**** Listed records
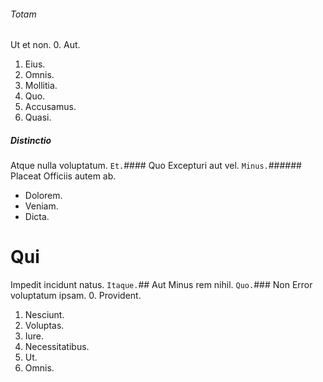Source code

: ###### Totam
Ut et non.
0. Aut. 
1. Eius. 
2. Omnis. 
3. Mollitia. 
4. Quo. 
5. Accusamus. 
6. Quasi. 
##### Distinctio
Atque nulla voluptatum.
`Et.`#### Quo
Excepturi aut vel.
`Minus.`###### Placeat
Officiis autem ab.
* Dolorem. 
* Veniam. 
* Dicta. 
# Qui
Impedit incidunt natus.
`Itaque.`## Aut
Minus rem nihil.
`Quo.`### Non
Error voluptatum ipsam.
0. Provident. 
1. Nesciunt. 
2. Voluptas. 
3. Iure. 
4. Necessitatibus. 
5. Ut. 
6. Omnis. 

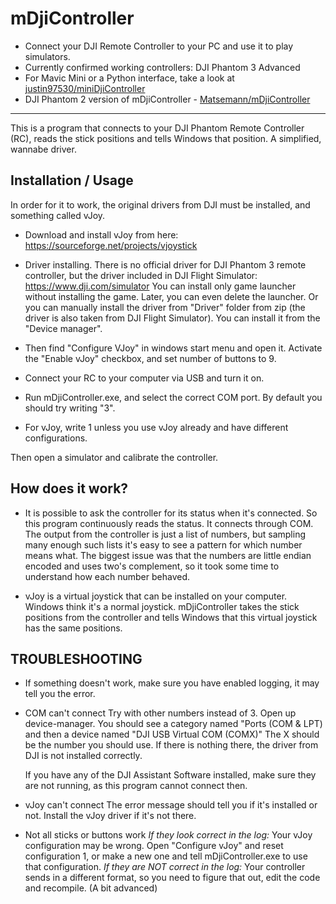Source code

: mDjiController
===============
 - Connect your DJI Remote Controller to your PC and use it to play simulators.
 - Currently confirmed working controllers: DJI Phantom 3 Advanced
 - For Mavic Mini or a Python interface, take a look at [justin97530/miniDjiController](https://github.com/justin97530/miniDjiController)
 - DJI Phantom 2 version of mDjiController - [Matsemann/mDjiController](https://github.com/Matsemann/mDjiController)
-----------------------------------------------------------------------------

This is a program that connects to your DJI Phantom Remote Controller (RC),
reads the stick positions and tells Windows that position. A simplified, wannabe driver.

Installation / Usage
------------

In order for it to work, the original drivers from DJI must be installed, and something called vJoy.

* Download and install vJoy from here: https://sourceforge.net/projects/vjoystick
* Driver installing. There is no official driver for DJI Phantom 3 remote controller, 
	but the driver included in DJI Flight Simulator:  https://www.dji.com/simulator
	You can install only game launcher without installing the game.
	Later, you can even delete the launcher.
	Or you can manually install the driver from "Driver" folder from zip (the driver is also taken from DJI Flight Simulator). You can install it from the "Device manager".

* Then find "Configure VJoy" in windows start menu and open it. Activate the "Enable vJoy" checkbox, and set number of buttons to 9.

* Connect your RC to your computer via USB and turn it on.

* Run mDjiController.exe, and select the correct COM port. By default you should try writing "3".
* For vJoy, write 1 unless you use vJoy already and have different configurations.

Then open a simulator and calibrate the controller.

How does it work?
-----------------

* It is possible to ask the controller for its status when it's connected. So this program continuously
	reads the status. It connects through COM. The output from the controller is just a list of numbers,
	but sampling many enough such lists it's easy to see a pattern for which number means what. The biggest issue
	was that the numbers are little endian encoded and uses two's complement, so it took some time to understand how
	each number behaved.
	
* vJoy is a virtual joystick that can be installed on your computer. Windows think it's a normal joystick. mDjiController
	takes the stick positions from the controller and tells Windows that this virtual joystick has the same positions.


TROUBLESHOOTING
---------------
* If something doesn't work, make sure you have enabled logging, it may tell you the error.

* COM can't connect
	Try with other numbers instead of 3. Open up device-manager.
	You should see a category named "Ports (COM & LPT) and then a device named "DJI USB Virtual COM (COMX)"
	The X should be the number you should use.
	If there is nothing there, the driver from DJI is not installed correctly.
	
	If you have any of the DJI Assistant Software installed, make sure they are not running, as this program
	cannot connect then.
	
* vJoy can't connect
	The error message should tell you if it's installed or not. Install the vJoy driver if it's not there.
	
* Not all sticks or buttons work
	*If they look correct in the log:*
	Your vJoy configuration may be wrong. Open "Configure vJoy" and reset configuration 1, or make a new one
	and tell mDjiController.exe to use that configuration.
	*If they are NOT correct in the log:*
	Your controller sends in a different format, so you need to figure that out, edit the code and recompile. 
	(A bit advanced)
********
Read the entries above, then pull out the lines that include "different".

* For vJoy, write 1 unless you use vJoy already and have different configurations.
	Your controller sends in a different format, so you need to figure that out, edit the code and recompile. 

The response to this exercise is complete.